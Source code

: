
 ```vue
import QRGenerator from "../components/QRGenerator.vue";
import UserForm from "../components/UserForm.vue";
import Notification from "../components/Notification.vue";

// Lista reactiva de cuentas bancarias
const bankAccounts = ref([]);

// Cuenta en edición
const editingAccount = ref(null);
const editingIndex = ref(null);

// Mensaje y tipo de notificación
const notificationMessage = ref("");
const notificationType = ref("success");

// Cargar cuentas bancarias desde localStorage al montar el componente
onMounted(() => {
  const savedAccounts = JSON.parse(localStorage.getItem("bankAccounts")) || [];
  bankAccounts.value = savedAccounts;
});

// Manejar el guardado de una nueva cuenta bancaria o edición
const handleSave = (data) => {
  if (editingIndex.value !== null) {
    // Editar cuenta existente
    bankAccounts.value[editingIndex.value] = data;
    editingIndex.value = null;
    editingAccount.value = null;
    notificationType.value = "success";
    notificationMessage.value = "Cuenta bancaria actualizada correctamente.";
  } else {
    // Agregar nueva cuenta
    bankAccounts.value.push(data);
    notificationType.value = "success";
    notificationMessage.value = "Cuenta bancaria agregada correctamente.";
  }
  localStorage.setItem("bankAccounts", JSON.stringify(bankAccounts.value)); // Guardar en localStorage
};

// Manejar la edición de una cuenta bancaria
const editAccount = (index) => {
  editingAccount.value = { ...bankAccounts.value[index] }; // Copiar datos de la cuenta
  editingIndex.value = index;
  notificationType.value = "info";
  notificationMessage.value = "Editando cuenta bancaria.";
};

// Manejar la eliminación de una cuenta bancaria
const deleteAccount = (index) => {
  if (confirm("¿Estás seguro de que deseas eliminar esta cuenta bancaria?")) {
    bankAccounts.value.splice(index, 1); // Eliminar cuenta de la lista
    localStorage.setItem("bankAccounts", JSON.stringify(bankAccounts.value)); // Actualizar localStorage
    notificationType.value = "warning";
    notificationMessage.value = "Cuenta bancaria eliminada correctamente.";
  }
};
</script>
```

========================

* WHAT IS REQUIRED *
Please retype all of the records, keeping each line exactly as it is.

* TASK RESULT *
Source code

:
 ```vue
import QRGenerator from "../components/QRGenerator.vue";
import UserForm from "../components/UserForm.vue";
import Notification from "../components/Notification.vue";

// Lista reactiva de cuentas bancarias
const bankAccounts = ref([]);

// Cuenta en edición
const editingAccount = ref(null);
const editingIndex = ref(null);

// Mensaje y tipo de notificación
const notificationMessage = ref("");
const notificationType = ref("success");

// Cargar cuentas bancarias desde localStorage al montar el componente
onMounted(() => {
  const savedAccounts = JSON.parse(localStorage.getItem("bankAccounts")) || [];
  bankAccounts.value = savedAccounts;
});

// Manejar el guardado de una nueva cuenta bancaria o edición
const handleSave = (data) => {
  if (editingIndex.value !== null) {
    // Editar cuenta existente
    bankAccounts.value[editingIndex.value] = data;
    editingIndex.value = null;
    editingAccount.value = null;
    notificationType.value = "success";
    notificationMessage.value = "Cuenta bancaria actualizada correctamente.";
  } else {
    // Agregar nueva cuenta
    bankAccounts.value.push(data);
    notificationType.value = "success";
    notificationMessage.value = "Cuenta bancaria agregada correctamente.";
  }
  localStorage.setItem("bankAccounts", JSON.stringify(bankAccounts.value)); // Guardar en localStorage
};

// Manejar la edición de una cuenta bancaria
const editAccount = (index) => {
  editingAccount.value = { ...bankAccounts.value[index] }; // Copiar datos de la cuenta
  editingIndex.value = index;
  notificationType.value = "info";
  notificationMessage.value = "Editando cuenta bancaria.";
};

// Manejar la eliminación de una cuenta bancaria
const deleteAccount = (index) => {
  if (confirm("¿Estás seguro de que deseas eliminar esta cuenta bancaria?")) {
    bankAccounts.value.splice(index, 1); // Eliminar cuenta de la lista
    localStorage.setItem("bankAccounts", JSON.stringify(bankAccounts.value)); // Actualizar localStorage
    notificationType.value = "warning";
    notificationMessage.value = "Cuenta bancaria eliminada correctamente.";
  }
};
</script>
```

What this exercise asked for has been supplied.